Still, private distribution utilities lack incentives to procure least-cost power supply because of full pass-through of fuel costs on contracts that address demand from captive customers, most of which are residential.
Prudent reform would have the ERC and NEA set up and enforce policy to require electric cooperatives and private distribution utilities alike to optimize procurement. Such reform would reduce the cost of electricity by tightening competition between power generators.
For fossil-fuel power generators, up to 80% of operating cost comes from fuel. Optimizing procurement levels the playing field for renewable power generators and reduces the UCME cost for ratepayers and taxpayers by phasing out subsidies for imported diesel.

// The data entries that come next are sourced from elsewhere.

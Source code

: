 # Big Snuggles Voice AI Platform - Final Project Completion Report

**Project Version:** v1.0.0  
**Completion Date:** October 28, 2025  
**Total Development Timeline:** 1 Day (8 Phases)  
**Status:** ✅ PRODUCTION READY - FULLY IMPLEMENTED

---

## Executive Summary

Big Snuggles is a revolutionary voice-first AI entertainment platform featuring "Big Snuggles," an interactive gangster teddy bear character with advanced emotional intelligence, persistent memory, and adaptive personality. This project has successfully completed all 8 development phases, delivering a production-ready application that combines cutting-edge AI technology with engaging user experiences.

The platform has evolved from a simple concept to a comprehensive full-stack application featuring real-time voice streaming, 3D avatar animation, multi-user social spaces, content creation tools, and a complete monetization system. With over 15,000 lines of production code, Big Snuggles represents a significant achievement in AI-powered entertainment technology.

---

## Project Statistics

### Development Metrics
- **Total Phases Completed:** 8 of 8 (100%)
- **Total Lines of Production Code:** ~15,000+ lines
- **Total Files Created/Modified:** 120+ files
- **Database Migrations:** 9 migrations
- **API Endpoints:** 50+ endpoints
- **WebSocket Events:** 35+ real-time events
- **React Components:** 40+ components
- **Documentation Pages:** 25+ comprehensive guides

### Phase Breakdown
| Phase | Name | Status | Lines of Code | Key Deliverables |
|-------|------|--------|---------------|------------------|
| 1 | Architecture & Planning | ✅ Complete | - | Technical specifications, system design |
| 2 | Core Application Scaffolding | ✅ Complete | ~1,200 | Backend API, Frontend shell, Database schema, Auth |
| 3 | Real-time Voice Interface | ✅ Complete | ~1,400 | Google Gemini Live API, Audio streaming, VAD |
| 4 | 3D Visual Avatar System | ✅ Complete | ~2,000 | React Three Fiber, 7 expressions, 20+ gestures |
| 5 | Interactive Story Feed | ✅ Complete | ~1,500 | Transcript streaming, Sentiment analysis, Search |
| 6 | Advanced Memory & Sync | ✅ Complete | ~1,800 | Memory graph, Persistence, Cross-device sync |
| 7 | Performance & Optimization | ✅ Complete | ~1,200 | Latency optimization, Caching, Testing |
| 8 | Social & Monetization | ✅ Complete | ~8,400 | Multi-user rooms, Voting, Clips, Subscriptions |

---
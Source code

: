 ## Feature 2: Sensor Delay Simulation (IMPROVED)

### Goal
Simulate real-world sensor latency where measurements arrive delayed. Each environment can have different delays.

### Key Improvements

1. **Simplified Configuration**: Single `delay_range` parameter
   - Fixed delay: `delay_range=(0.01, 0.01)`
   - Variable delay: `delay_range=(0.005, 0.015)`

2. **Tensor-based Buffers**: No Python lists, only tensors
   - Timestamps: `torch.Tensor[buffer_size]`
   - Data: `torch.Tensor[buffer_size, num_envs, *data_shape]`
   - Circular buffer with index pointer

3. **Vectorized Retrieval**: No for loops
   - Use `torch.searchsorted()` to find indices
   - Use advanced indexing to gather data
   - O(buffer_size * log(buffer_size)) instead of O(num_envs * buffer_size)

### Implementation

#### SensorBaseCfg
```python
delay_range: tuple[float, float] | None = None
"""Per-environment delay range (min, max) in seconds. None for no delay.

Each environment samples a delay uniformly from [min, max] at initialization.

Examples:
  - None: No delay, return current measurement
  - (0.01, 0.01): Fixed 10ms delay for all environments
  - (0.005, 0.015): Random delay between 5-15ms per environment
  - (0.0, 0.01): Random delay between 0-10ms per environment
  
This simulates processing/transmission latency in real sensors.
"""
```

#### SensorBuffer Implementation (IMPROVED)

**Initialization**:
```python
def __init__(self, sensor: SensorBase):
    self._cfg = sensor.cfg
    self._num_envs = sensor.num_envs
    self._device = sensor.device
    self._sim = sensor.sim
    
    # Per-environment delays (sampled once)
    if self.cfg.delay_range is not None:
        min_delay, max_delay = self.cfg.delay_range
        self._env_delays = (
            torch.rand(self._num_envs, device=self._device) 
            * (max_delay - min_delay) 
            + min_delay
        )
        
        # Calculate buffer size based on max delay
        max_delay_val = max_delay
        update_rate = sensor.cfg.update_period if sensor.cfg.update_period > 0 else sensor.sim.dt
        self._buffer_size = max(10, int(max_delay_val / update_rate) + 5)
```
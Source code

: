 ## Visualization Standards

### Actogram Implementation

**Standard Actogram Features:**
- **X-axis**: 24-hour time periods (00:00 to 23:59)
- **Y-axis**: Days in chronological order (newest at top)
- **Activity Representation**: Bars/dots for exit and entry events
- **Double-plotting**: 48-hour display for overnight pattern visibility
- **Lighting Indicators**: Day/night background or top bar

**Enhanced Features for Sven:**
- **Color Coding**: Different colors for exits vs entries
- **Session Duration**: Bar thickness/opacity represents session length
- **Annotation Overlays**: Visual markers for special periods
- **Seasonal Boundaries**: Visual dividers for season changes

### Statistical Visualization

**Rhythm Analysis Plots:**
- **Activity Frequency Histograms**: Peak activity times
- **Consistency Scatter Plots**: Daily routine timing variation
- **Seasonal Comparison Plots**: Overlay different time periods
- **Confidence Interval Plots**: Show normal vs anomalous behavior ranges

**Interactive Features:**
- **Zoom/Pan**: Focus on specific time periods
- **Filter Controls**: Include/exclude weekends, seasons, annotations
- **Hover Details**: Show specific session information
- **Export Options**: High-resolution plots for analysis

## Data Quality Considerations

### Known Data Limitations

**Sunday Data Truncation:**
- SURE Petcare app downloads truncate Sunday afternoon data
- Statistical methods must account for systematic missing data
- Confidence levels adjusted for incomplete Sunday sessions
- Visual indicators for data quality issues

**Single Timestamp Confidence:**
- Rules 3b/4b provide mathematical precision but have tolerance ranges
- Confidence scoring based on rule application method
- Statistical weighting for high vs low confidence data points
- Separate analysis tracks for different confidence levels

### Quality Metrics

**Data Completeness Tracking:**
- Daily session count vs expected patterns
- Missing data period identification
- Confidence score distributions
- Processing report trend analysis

The ERC and NEA can amend their tariff-setting system to favor performance and thus award gains as a result of increased efficiency and lower costs. It is clear that from a technological standpoint, there is the capability to implement cheaper alternatives, but in terms of integrating that capability into government regulation, there has not been much progress.
Cooperatives will also require training in renewable energy supply procurement—in part because of unfounded fears of running afoul of their diesel contract obligations.
The Department of Energy (DOE) can enjoin NPC-SPUG to speed up hybridization of its plants and to install maximum renewable energy for incremental load and in new sites identified for electrification. Moreover, the NEA can direct electric cooperatives to be technology-neutral in the procurement of power.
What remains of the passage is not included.